Je crois que le cinéma de James Benning est "difficile" moins parce qu’il semble lent et inactif que parce qu’il engage une certaine responsabilité morale. Il est habité par la croyance que le paysage compte, que la nature ne vaut pas moins que l’homme (voire que la nature est homme dès lors qu’elle est subordonnée au regard humain), qu’elle est un personnage comme un autre, à qui l’on peut accorder du temps et pour qui l’on éprouve de l’amour. Il présuppose que le spectateur de cinéma est patient et attentif, qu’il a encore en lui cette étincelle d’émerveillement primitif (qu’on pourrait nommer, en prenant quelques risques, la "part d’enfance" -et ce serait sans doute plus adapté qu’à propos des films infantilisants de Spielberg ou Zemeckis).
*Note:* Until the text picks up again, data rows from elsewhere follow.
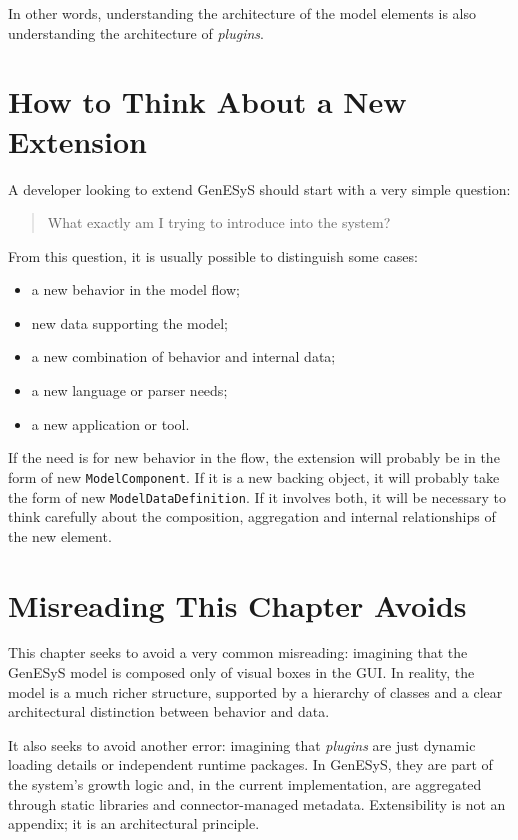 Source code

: In other words, understanding the architecture of the model elements is also understanding the architecture of \textit{plugins}.

\section{How to Think About a New Extension}
\label{sec:cap8_como_pensar_nova_extensao}

A developer looking to extend GenESyS should start with a very simple question:
\begin{quote}
 What exactly am I trying to introduce into the system?
\end{quote}

From this question, it is usually possible to distinguish some cases:

\begin{itemize}
 \item a new behavior in the model flow;
 \item new data supporting the model;
 \item a new combination of behavior and internal data;
 \item a new language or parser needs;
 \item a new application or tool.
\end{itemize}

If the need is for new behavior in the flow, the extension will probably be in the form of new \texttt{ModelComponent}. If it is a new backing object, it will probably take the form of new \texttt{ModelDataDefinition}. If it involves both, it will be necessary to think carefully about the composition, aggregation and internal relationships of the new element.

\section{Misreading This Chapter Avoids}
\label{sec:cap8_leitura_errada_evita}

This chapter seeks to avoid a very common misreading: imagining that the GenESyS model is composed only of visual boxes in the GUI. In reality, the model is a much richer structure, supported by a hierarchy of classes and a clear architectural distinction between behavior and data.

It also seeks to avoid another error: imagining that \textit{plugins} are just dynamic loading details or independent runtime packages. In GenESyS, they are part of the system's growth logic and, in the current implementation, are aggregated through static libraries and connector-managed metadata. Extensibility is not an appendix; it is an architectural principle.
Tout en prenant acte du temps qui a passé, et qui passe encore sous nos yeux : les plans de Benning, malgré leur apparente fixité, rendent compte du mouvement perpétuel des choses. Ils semblent proposer de marquer une pause, de se reposer dans une forme de présent pur, mais montrent du même coup que le présent n’existe jamais réellement, qu’il est toujours hanté par le passé et englouti par le futur (le ciel de Ten Skies n’est pas le même à la 15e minute qu’à la 16e). Si l’on considère que le paysage est un personnage dans un film de Benning, alors ce serait un personnage boetticherien, tiraillé entre déboires et projets, hantises et perspectives, et dont le seul témoin d’un présent possible est la présence du corps à l’écran, qui éprouve le temps. Chose amusante et loin d’être anodine : les plans de transition du Goût du Saké (Ozu) ressemblent comme deux gouttes d’eau à ceux de One way Boogie Woogie (Benning).
Récapitulons : Lumière – Benning évidemment. Ozu qui passe en douce entre les deux, à la manière d’un petit enfant goguenard, comme il l’a toujours fait. Puis tout le cinéma, américain notamment (Benning a remaké Faces et Easy Rider), paraissant se situer bien loin des paysages filmés par notre cinéaste mais dont le poids pèse pourtant sur chacun de ses plans, qui ne tiennent debout que grâce à leur extraordinaire capacité de résistance (autrement dit, James Benning est un grand cinéaste politique).